WHAT THE EXERCISE ASKS
From the data below, set down exactly the lines between the one holding "- For cross" and the one holding "- [GeSeq](https://chlorobox.mpimp-golm.mpg.de/geseq.html)", inclusive, and no others.

TASK INPUT
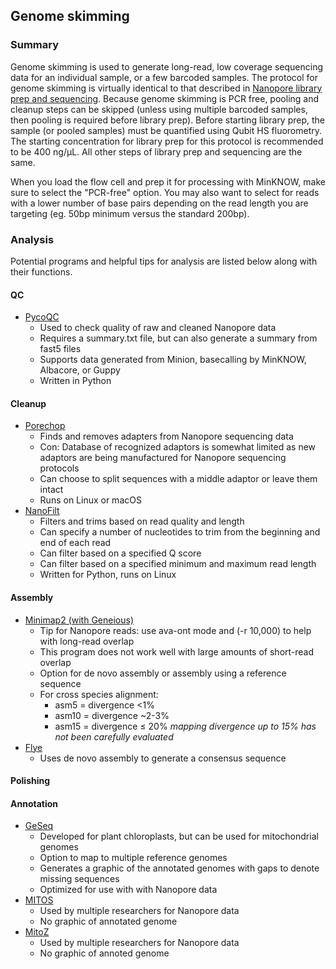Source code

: ## Genome skimming

### Summary
Genome skimming is used to generate long-read, low coverage sequencing data for an individual sample, or a few barcoded samples. The protocol for genome skimming is virtually identical to that described in [Nanopore library prep and sequencing](Nanopore.md). Because genome skimming is PCR free, pooling and cleanup steps can be skipped (unless using multiple barcoded samples, then pooling is required before library prep). Before starting library prep, the sample (or pooled samples) must be quantified using Qubit HS fluorometry. The starting concentration for library prep for this protocol is recommended to be 400 ng/µL. All other steps of library prep and sequencing are the same.

When you load the flow cell and prep it for processing with MinKNOW, make sure to select the "PCR-free" option. You may also want to select for reads with a lower number of base pairs depending on the read length you are targeting (eg. 50bp minimum versus the standard 200bp).

### Analysis
Potential programs and helpful tips for analysis are listed below along with their functions.
#### QC
- [PycoQC](https://github.com/a-slide/pycoQC)
    - Used to check quality of raw and cleaned Nanopore data
    - Requires a summary.txt file, but can also generate a summary from fast5 files
    - Supports data generated from Minion, basecalling by MinKNOW, Albacore, or Guppy
    - Written in Python
#### Cleanup
- [Porechop](https://github.com/rrwick/Porechop)
    - Finds and removes adapters from Nanopore sequencing data
    - Con: Database of recognized adaptors is somewhat limited as new adaptors are being manufactured for Nanopore sequencing protocols
    - Can choose to split sequences with a middle adaptor or leave them intact
    - Runs on Linux or macOS
- [NanoFilt](https://github.com/wdecoster/nanofilt)
    - Filters and trims based on read quality and length
    - Can specify a number of nucleotides to trim from the beginning and end of each read
    - Can filter based on a specified Q score
    - Can filter based on a specified minimum and maximum read length
    - Written for Python, runs on Linux
#### Assembly
- [Minimap2 (with Geneious)](https://github.com/lh3/minimap2?tab=readme-ov-file)
    - Tip for Nanopore reads: use ava-ont mode and (-r 10,000) to help with long-read overlap
    - This program does not work well with large amounts of short-read overlap
    - Option for de novo assembly or assembly using a reference sequence
    - For cross species alignment:
      - asm5 = divergence <1%
      - asm10 = divergence ~2-3%
      - asm15 = divergence ≤ 20% *mapping divergence up to 15% has not been carefully evaluated*
- [Flye](https://github.com/mikolmogorov/Flye)
    - Uses de novo assembly to generate a consensus sequence
#### Polishing

#### Annotation
- [GeSeq](https://chlorobox.mpimp-golm.mpg.de/geseq.html)
    - Developed for plant chloroplasts, but can be used for mitochondrial genomes
    - Option to map to multiple reference genomes
    - Generates a graphic of the annotated genomes with gaps to denote missing sequences
    - Optimized for use with with Nanopore data
- [MITOS](http://mitos.bioinf.uni-leipzig.de/)
    - Used by multiple researchers for Nanopore data
    - No graphic of annotated genome
- [MitoZ](https://github.com/linzhi2013/MitoZ)
    - Used by multiple researchers for Nanopore data
    - No graphic of annoted genome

EXERCISE RESPONSE
    - For cross species alignment:
      - asm5 = divergence <1%
      - asm10 = divergence ~2-3%
      - asm15 = divergence ≤ 20% *mapping divergence up to 15% has not been carefully evaluated*
- [Flye](https://github.com/mikolmogorov/Flye)
    - Uses de novo assembly to generate a consensus sequence
#### Polishing

#### Annotation
- [GeSeq](https://chlorobox.mpimp-golm.mpg.de/geseq.html)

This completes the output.